Splash screen - Why didn't you use ApplicationLifecycleCallback to perform a runtime theme change in the main activity instead of using a separate one?

  1. I'm using the splash activity to perform what you could call pre-fetching. I could do this on the main activity too of course, but in detriment of higher coupling.
  2. Even if coupling wasn't a problem (suppose I wasn't doing anything in the splash), runtime configuration changes are slow and are the differences between apps that run only on Pixel phones and whatnot and apps that run also in budget phones.

Caching - Store vs client-side header manipulation

This project implements caching by using Store, an abstraction layer that sits between your Retrofit interface and your domain logic and implements the Store pattern with a reactive approach. It fits very nicely with reactive architectures and its 1:1: mapping to endpoints make it a very nice tool for low coupling, which is a factor I consider important.

A more traditional, some would say simpler approach, is client-side header manipulation. Something like this. However that requires modifying the very own network client for each different endpoint needs, which I don't quite like.

Note that image caching is not handled by Store, but Picasso instead.

Single<List<T>> vs Observable<T>, do you not understand data streams?

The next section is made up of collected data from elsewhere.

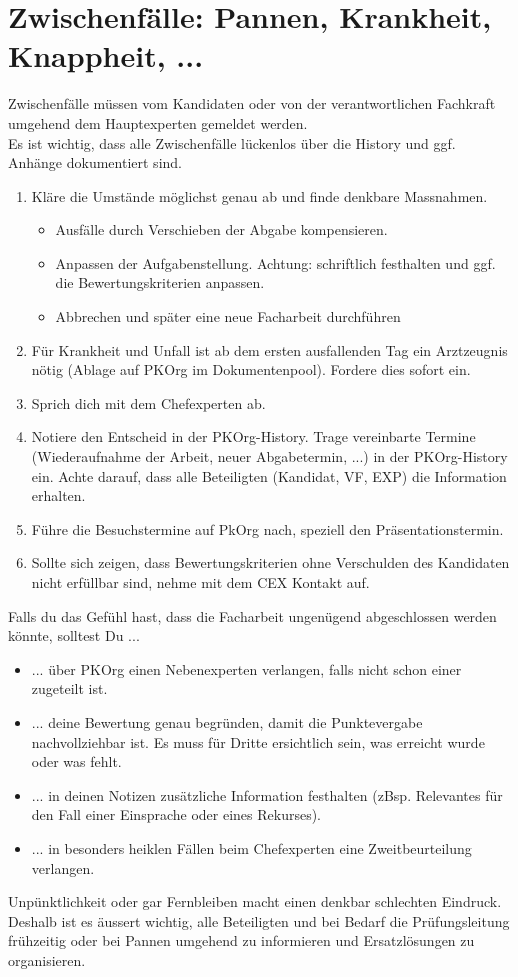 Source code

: \section{Zwischenfälle: Pannen, Krankheit, Knappheit, ...}
Zwischenfälle müssen vom Kandidaten oder von der verantwortlichen Fachkraft umgehend dem Hauptexperten gemeldet werden.\\Es ist wichtig, dass alle Zwischenfälle lückenlos über die History und ggf. Anhänge dokumentiert sind.

\begin{enumerate}
  \item Kläre die Umstände möglichst genau ab und finde denkbare Massnahmen.
  \begin{itemize}
    \item Ausfälle durch Verschieben der Abgabe kompensieren.
    \item Anpassen der Aufgabenstellung. Achtung: schriftlich festhalten und ggf. die Bewertungskriterien anpassen.
    \item Abbrechen und später eine neue Facharbeit durchführen
  \end{itemize}
  \item Für Krankheit und Unfall ist ab dem ersten ausfallenden Tag ein Arztzeugnis nötig (Ablage auf PKOrg im Dokumentenpool). Fordere dies sofort ein.
  \item Sprich dich mit dem Chefexperten ab.
  \item Notiere den Entscheid in der PKOrg-History. Trage vereinbarte Termine (Wiederaufnahme der Arbeit, neuer Abgabetermin, ...) in der PKOrg-History ein. Achte darauf, dass alle Beteiligten (Kandidat, VF, EXP) die Information erhalten.
  \item Führe die Besuchstermine auf PkOrg nach, speziell den Präsentationstermin.
  \item Sollte sich zeigen, dass Bewertungskriterien ohne Verschulden des Kandidaten nicht erfüllbar sind, nehme mit dem CEX Kontakt auf.
\end{enumerate}

Falls du das Gefühl hast, dass die Facharbeit ungenügend abgeschlossen werden könnte, solltest Du ...
\begin{itemize}
  \item ... über PKOrg einen Nebenexperten verlangen, falls nicht schon einer zugeteilt ist.
  \item ... deine Bewertung genau begründen, damit die Punktevergabe nachvollziehbar ist. Es muss für Dritte ersichtlich sein, was erreicht wurde oder was fehlt.
  \item ... in deinen Notizen zusätzliche Information festhalten (zBsp. Relevantes für den Fall einer Einsprache oder eines Rekurses). 
  \item ... in besonders heiklen Fällen beim Chefexperten eine Zweitbeurteilung verlangen.

\end{itemize}


Unpünktlichkeit oder gar Fernbleiben macht einen denkbar schlechten Eindruck.\\Deshalb ist es äussert wichtig, alle Beteiligten und bei Bedarf die Prüfungsleitung frühzeitig oder bei Pannen umgehend zu informieren und Ersatzlösungen zu organisieren.
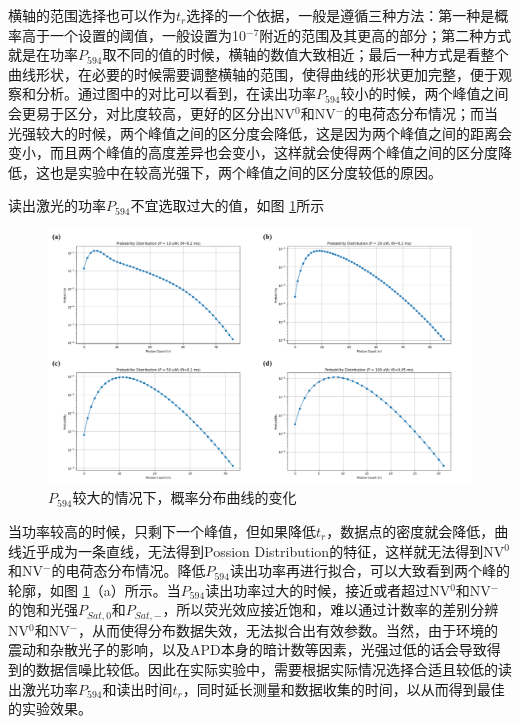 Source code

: \documentclass[type = bachelor]{whu-thesis}
\begin{document}
横轴的范围选择也可以作为$t_r$选择的一个依据，一般是遵循三种方法：第一种是概率高于一个设置的阈值，一般设置为10$^{-7}$附近的范围及其更高的部分；第二种方式就是在功率$P_{594}$取不同的值的时候，横轴的数值大致相近；最后一种方式是看整个曲线形状，在必要的时候需要调整横轴的范围，使得曲线的形状更加完整，便于观察和分析。通过图中的对比可以看到，在读出功率$P_{594}$较小的时候，两个峰值之间会更易于区分，对比度较高，更好的区分出NV$^0$和NV$^-$的电荷态分布情况；而当光强较大的时候，两个峰值之间的区分度会降低，这是因为两个峰值之间的距离会变小，而且两个峰值的高度差异也会变小，这样就会使得两个峰值之间的区分度降低，这也是实验中在较高光强下，两个峰值之间的区分度较低的原因。

读出激光的功率$P_{594}$不宜选取过大的值，如图 \ref{fig: P_var_dist_high}所示
\begin{figure}
  \centering
  \includegraphics[width=1.0\textwidth]{figures/Chapter 5/P_var_dist_high.png}
  \caption[$P_{594}$较大的情况下，概率分布曲线的变化]{$P_{594}$较大的情况下，概率分布曲线的变化}
  \label{fig: P_var_dist_high}
\end{figure}
当功率较高的时候，只剩下一个峰值，但如果降低$t_r$，数据点的密度就会降低，曲线近乎成为一条直线，无法得到Possion Distribution的特征，这样就无法得到NV$^0$和NV$^-$的电荷态分布情况。降低$P_{594}$读出功率再进行拟合，可以大致看到两个峰的轮廓，如图 \ref{fig: P_var_dist_high}（a）所示。当$P_{594}$读出功率过大的时候，接近或者超过NV$^0$和NV$^-$的饱和光强$P_{Sat,0}$和$P_{Sat,-}$，所以荧光效应接近饱和，难以通过计数率的差别分辨NV$^0$和NV$^-$，从而使得分布数据失效，无法拟合出有效参数。当然，由于环境的震动和杂散光子的影响，以及APD本身的暗计数等因素，光强过低的话会导致得到的数据信噪比较低。因此在实际实验中，需要根据实际情况选择合适且较低的读出激光功率$P_{594}$和读出时间$t_r$，同时延长测量和数据收集的时间，以从而得到最佳的实验效果。
\end{document}
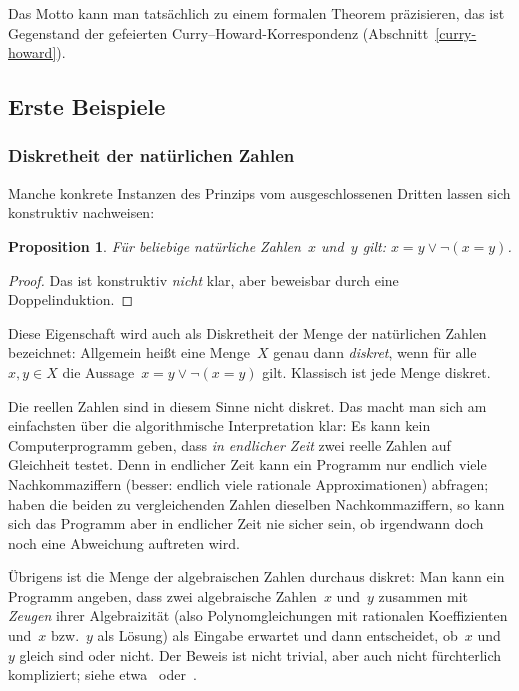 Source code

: \documentclass[a4paper,ngerman,12pt]{scrartcl}
\theoremstyle{definition}
\theoremstyle{plain}
\newtheorem{prop}[defn]{Proposition}
\theoremstyle{remark}
\renewcommand{\_}{\mathpunct{.}\,}
\newcommand{\?}{\,{:}\,}
\begin{document}
Das Motto kann man tatsächlich zu einem formalen Theorem
präzisieren, das ist Gegenstand der gefeierten
Curry--Howard-Korrespondenz (Abschnitt~\ref{curry-howard}).


\subsection{Erste Beispiele}

\subsubsection*{Diskretheit der natürlichen Zahlen}

Manche konkrete Instanzen des Prinzips vom ausgeschlossenen Dritten lassen sich
konstruktiv nachweisen:

\begin{prop}\label{natdiskret}Für beliebige natürliche Zahlen~$x$ und~$y$
gilt: $x = y \vee \neg(x = y)$.\end{prop}
\begin{proof}Das ist konstruktiv \emph{nicht} klar, aber beweisbar durch eine
Doppelinduktion.\end{proof}

Diese Eigenschaft wird auch als Diskretheit der Menge der natürlichen Zahlen
bezeichnet: Allgemein heißt eine Menge~$X$ genau dann \emph{diskret}, wenn für
alle~$x,y \in X$ die Aussage~$x = y \vee \neg(x = y)$ gilt. Klassisch ist jede
Menge diskret.

Die reellen Zahlen sind in diesem Sinne nicht diskret. Das macht
man sich am einfachsten über die algorithmische Interpretation klar: Es kann
kein Computerprogramm geben, dass \emph{in endlicher Zeit} zwei reelle Zahlen
auf Gleichheit testet. Denn in endlicher Zeit kann ein Programm nur endlich viele
Nachkommaziffern (besser: endlich viele rationale Approximationen) abfragen;
haben die beiden zu vergleichenden Zahlen dieselben Nachkommaziffern, so kann
sich das Programm aber in endlicher Zeit nie sicher sein, ob irgendwann doch noch
eine Abweichung auftreten wird.

Übrigens ist die Menge der algebraischen Zahlen durchaus diskret:
Man kann ein
Programm angeben, dass zwei algebraische Zahlen~$x$ und~$y$ zusammen mit \emph{Zeugen}
ihrer Algebraizität (also Polynomgleichungen mit rationalen Koeffizienten
und~$x$ bzw.~$y$ als Lösung) als Eingabe erwartet und dann entscheidet, ob~$x$
und~$y$ gleich sind oder nicht. Der Beweis ist nicht trivial, aber auch nicht
fürchterlich kompliziert; siehe etwa~\cite[Prop.~1.6]{nw:algebra}
oder~\cite[Kapitel~VI.1, Seite~140]{mines:richman:ruitenburg}.
\end{document}
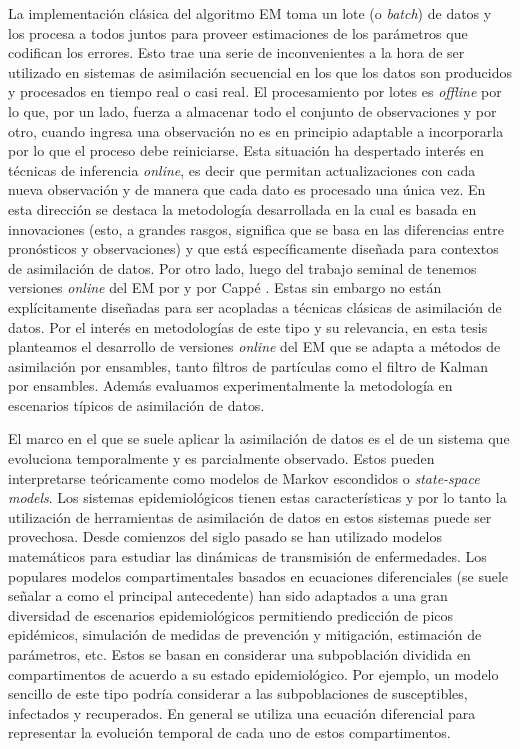 La implementación clásica del algoritmo EM toma un lote (o \textit{batch}) de datos y los procesa a todos juntos para proveer estimaciones de los parámetros que codifican los errores. Esto trae una serie de inconvenientes a la hora de ser utilizado en sistemas de asimilación secuencial en los que los datos son producidos y procesados en tiempo real o casi real. El procesamiento por lotes es \textit{offline} por lo que, por un lado, fuerza a almacenar todo el conjunto de observaciones y por otro, cuando ingresa una observación no es en principio adaptable a incorporarla por lo que el proceso debe reiniciarse. Esta situación ha despertado interés en técnicas de inferencia \textit{online}, es decir que permitan actualizaciones con cada nueva observación y de manera que cada dato es procesado una única vez. En esta dirección se destaca la metodología desarrollada en \cite{Berry2013} la cual es basada en innovaciones (esto, a grandes rasgos, significa que se basa en las diferencias entre pronósticos y observaciones) y que está específicamente diseñada para contextos de asimilación de datos. Por otro lado, luego del trabajo seminal de \cite{Neal1998} tenemos versiones \textit{online} del EM por \cite{Andrieu2003} y por Cappé \citep{Cappe2009,Cappe2011}. Estas sin embargo no están explícitamente diseñadas para ser acopladas a técnicas clásicas de asimilación de datos. Por el interés en metodologías de este tipo y su relevancia, en esta tesis planteamos el desarrollo de versiones \textit{online} del EM que se adapta a métodos de asimilación por ensambles, tanto filtros de partículas como el filtro de Kalman por ensambles. Además evaluamos experimentalmente la metodología en escenarios típicos de asimilación de datos.

El marco en el que se suele aplicar la asimilación de datos es el de un sistema que evoluciona temporalmente y es parcialmente observado. Estos pueden interpretarse teóricamente como modelos de Markov escondidos o \textit{state-space models}. Los sistemas epidemiológicos tienen estas características y por lo tanto la utilización de herramientas de asimilación de datos en estos sistemas puede ser provechosa. Desde comienzos del siglo pasado se han utilizado modelos matemáticos para estudiar las dinámicas de transmisión de enfermedades. Los populares modelos compartimentales basados en ecuaciones diferenciales (se suele señalar a \cite{Kermack1927} como el principal antecedente) han sido adaptados a una gran diversidad de escenarios epidemiológicos permitiendo predicción de picos epidémicos, simulación de medidas de prevención y mitigación, estimación de parámetros, etc. Estos se basan en considerar una subpoblación dividida en compartimentos de acuerdo a su estado epidemiológico. Por ejemplo, un modelo sencillo de este tipo podría considerar a las subpoblaciones de susceptibles, infectados y recuperados. En general se utiliza una ecuación diferencial para representar la evolución temporal de cada uno de estos compartimentos.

Well enough to know that the response from the only request this app executes is not a data stream. We get an ordered bunch of items, that is, a list of items, but only in one bunch at a time. Just because there are several items it doesn't mean we should use a stream-like representation - we are not observing for interactions with a UI element or leave an open port for incoming connections or similar - therefore using Observable/Flowable is conceptually incorrect. Moreover, supposing we used one of these classes instead, there would be a rather unnecessary overhead, because on our subscriber we will either queue a UI update for every element (country, in this case) that is received in onNext, or manually collect them and then request a single UI update, which is what is happening in the actual implementation, only that we don't unfold the list into an unnecessary Observable/Flowable and therefore we don't need to put it back together either.

When transitioning from master to slave, you're sending the entire item instead of an id

I am indeed. I know it is recommended that you pass only the id and then use this to retrieve the id from the database as this is faster than Parcel-induced marshalling and demarshalling for objects that are not hierarchically complex, like the ones in this project. However, I haven't spent the time setting up a database.

Feel free to bring this or any other points up for discussion at an interview if you disagree with my thoughts.